[Entries taken from a collection]
---*---

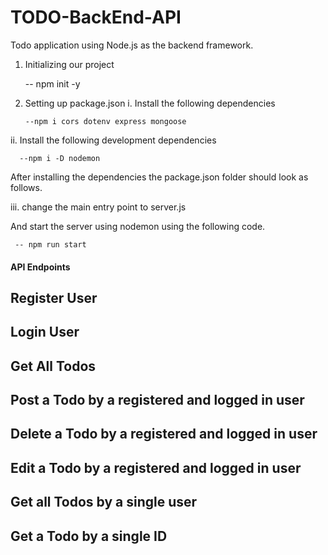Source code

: # TODO-BackEnd-API

Todo application using Node.js as the backend framework.

1.  Initializing our project

    -- npm init -y

2.  Setting up package.json
    i. Install the following dependencies

        --npm i cors dotenv express mongoose

ii. Install the following development dependencies

      --npm i -D nodemon

After installing the dependencies the package.json folder should look as follows.

<!-- // package.json
{
  "name": "mern-todo",
  "version": "1.0.0",
  "description": "",
  "main": "index.js",
  "scripts": {
    "test": "echo \"Error: no test specified\" && exit 1"
  },
  "keywords": [],
  "author": "",
  "license": "ISC",
  "dependencies": {
    "config": "^3.3.6",
    "cors": "^2.8.5",
    "dotenv": "^10.0.0",
    "express": "^4.17.1",
    "mongoose": "^5.13.2"
  },
  "devDependencies": {
    "nodemon": "^2.0.11"
  }
} -->

iii. change the main entry point to server.js

  <!-- "scripts": {
    "test": "echo \"Error: no test specified\" && exit 1",
    "start": "nodemon index.js"
  } -->

And start the server using nodemon using the following code.

     -- npm run start

#### API Endpoints

## Register User

## Login User

## Get All Todos

## Post a Todo by a registered and logged in user

## Delete a Todo by a registered and logged in user

## Edit a Todo by a registered and logged in user

## Get all Todos by a single user

## Get a Todo by a single ID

---*---

__BRIEF__
What are the lines, exactly as written above, from the line with "iii. change the main entry point to server.js" to the line with "## Edit a Todo", both included? Output only those.

__RESULT FOR THIS EXERCISE__
iii. change the main entry point to server.js

  <!-- "scripts": {
    "test": "echo \"Error: no test specified\" && exit 1",
    "start": "nodemon index.js"
  } -->

And start the server using nodemon using the following code.

     -- npm run start

#### API Endpoints

## Register User

## Login User

## Get All Todos

## Post a Todo by a registered and logged in user

## Delete a Todo by a registered and logged in user

## Edit a Todo by a registered and logged in user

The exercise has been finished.